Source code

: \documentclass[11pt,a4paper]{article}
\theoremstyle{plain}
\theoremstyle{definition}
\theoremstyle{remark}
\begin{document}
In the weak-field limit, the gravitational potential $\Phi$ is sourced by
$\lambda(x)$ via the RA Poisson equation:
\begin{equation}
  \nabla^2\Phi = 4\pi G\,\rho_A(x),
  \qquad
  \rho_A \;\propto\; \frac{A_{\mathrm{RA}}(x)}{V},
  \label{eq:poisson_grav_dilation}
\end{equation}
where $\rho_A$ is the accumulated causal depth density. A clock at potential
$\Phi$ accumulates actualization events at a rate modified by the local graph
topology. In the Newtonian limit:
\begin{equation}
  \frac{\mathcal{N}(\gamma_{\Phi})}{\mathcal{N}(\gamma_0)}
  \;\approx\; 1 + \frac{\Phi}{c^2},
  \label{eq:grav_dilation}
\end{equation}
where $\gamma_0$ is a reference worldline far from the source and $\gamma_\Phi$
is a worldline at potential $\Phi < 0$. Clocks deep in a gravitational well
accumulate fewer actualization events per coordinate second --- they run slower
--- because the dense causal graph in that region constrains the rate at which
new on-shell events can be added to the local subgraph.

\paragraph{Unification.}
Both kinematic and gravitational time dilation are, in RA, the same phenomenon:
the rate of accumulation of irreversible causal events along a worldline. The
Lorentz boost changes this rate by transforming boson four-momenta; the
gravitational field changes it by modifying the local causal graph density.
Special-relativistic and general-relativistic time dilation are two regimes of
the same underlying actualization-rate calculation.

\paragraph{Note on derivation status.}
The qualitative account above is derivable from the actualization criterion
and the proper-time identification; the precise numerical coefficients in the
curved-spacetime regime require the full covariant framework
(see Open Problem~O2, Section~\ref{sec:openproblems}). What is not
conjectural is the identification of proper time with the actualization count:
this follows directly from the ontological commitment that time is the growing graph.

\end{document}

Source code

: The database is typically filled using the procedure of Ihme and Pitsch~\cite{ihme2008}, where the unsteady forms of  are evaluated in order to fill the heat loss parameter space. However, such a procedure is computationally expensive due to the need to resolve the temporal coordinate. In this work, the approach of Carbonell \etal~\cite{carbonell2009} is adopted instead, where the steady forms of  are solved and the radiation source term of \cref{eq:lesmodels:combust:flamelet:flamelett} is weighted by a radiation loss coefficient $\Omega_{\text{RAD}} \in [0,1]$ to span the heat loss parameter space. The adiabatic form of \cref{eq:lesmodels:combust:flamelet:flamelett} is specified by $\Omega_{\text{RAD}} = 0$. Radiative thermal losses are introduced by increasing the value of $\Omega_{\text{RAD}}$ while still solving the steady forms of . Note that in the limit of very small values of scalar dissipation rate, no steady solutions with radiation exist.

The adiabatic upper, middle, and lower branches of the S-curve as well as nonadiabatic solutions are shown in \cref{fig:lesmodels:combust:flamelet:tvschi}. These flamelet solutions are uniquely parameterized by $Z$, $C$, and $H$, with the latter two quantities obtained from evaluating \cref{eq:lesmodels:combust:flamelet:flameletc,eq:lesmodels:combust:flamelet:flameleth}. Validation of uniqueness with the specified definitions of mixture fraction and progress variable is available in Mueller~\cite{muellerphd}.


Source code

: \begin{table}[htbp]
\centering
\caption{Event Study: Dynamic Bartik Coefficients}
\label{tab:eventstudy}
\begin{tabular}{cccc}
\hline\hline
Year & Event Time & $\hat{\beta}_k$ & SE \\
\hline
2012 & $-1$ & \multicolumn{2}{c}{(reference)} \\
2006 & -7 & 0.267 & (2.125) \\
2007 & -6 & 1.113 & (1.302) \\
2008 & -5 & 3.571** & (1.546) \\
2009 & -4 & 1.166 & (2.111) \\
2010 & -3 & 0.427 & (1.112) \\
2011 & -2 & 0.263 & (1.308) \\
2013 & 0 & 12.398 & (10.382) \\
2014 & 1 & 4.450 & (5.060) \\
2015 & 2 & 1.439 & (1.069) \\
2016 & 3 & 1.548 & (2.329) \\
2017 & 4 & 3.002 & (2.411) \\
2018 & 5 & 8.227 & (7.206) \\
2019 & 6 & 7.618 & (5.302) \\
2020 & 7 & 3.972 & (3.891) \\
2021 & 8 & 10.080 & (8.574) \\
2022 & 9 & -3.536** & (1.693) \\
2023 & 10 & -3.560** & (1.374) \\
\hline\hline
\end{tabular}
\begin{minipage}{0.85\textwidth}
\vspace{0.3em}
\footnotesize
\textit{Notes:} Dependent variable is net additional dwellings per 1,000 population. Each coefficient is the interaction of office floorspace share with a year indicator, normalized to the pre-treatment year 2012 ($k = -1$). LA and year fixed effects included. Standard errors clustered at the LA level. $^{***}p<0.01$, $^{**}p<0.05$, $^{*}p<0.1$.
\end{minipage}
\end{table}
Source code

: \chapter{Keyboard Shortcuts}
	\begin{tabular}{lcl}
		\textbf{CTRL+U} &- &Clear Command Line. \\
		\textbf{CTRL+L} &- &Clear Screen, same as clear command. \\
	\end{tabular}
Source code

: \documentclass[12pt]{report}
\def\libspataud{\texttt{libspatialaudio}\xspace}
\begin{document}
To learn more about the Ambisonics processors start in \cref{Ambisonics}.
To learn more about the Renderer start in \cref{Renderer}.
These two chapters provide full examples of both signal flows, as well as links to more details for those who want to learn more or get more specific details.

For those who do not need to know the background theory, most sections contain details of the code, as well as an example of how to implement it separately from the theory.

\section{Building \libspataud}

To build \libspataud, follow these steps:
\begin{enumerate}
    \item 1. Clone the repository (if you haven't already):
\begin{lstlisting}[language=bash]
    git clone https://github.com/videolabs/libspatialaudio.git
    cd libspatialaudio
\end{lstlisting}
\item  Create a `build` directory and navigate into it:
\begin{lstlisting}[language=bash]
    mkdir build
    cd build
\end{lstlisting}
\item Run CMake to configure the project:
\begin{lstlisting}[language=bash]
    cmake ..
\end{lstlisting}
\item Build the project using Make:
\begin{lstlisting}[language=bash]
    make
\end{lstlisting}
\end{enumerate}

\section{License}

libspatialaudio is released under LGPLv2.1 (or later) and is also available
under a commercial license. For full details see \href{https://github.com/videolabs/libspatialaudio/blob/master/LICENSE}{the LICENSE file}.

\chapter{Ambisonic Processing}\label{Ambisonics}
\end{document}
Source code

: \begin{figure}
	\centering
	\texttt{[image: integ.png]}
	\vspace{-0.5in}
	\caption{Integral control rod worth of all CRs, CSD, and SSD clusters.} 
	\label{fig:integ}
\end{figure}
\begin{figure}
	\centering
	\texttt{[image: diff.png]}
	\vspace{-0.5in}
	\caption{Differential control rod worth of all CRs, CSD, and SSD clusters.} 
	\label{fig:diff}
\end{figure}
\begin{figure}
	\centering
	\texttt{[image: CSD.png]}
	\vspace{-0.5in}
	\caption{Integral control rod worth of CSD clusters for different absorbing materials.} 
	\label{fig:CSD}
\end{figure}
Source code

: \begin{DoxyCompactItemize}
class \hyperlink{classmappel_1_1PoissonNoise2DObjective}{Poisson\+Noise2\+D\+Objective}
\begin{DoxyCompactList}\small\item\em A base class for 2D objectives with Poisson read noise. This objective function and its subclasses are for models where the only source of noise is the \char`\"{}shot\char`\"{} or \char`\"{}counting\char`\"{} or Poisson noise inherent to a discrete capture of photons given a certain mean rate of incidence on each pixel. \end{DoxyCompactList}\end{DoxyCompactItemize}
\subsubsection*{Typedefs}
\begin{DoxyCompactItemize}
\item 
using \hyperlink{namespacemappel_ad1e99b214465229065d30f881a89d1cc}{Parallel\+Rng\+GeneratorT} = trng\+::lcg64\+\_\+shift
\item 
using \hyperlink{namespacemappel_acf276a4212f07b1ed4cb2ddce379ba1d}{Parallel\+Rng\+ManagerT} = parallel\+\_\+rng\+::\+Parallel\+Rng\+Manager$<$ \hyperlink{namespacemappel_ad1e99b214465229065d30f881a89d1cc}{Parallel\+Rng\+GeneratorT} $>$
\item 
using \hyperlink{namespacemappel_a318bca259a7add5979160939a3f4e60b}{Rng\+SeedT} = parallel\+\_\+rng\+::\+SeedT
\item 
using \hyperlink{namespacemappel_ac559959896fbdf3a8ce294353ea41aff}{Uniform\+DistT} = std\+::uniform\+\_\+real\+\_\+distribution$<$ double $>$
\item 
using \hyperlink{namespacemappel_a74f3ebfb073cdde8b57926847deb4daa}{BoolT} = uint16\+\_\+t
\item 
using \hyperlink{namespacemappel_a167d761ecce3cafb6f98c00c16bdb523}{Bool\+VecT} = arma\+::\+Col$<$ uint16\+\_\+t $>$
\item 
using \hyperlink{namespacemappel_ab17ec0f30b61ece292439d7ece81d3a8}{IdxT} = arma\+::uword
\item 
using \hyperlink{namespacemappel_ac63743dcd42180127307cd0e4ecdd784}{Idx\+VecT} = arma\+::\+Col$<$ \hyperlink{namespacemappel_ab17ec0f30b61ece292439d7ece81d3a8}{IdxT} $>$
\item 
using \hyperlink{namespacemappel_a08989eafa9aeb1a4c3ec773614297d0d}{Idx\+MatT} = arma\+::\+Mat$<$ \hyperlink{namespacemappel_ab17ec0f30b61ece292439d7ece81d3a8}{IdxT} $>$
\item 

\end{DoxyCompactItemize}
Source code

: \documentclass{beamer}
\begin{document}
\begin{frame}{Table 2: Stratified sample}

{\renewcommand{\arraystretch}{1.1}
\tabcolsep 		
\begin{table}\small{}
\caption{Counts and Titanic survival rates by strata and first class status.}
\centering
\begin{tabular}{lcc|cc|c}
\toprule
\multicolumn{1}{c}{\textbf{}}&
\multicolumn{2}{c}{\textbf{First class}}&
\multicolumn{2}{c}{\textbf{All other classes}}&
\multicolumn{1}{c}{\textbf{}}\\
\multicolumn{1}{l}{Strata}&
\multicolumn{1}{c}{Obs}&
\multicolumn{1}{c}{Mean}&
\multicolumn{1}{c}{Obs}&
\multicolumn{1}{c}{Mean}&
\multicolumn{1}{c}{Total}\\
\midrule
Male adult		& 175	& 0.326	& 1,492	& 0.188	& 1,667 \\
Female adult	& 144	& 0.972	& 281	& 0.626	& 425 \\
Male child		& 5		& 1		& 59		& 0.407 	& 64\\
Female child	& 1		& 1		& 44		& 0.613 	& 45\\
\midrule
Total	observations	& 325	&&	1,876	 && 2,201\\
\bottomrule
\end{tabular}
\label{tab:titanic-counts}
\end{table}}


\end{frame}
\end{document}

===============

■ What to work on:
Scan the material above and copy every line that holds the string "from".

■ Result:
where $\gamma_0$ is a reference worldline far from the source and $\gamma_\Phi$
The qualitative account above is derivable from the actualization criterion
this follows directly from the ontological commitment that time is the growing graph.
The adiabatic upper, middle, and lower branches of the S-curve as well as nonadiabatic solutions are shown in \cref{fig:lesmodels:combust:flamelet:tvschi}. These flamelet solutions are uniquely parameterized by $Z$, $C$, and $H$, with the latter two quantities obtained from evaluating \cref{eq:lesmodels:combust:flamelet:flameletc,eq:lesmodels:combust:flamelet:flameleth}. Validation of uniqueness with the specified definitions of mixture fraction and progress variable is available in Mueller~\cite{muellerphd}.
For those who do not need to know the background theory, most sections contain details of the code, as well as an example of how to implement it separately from the theory.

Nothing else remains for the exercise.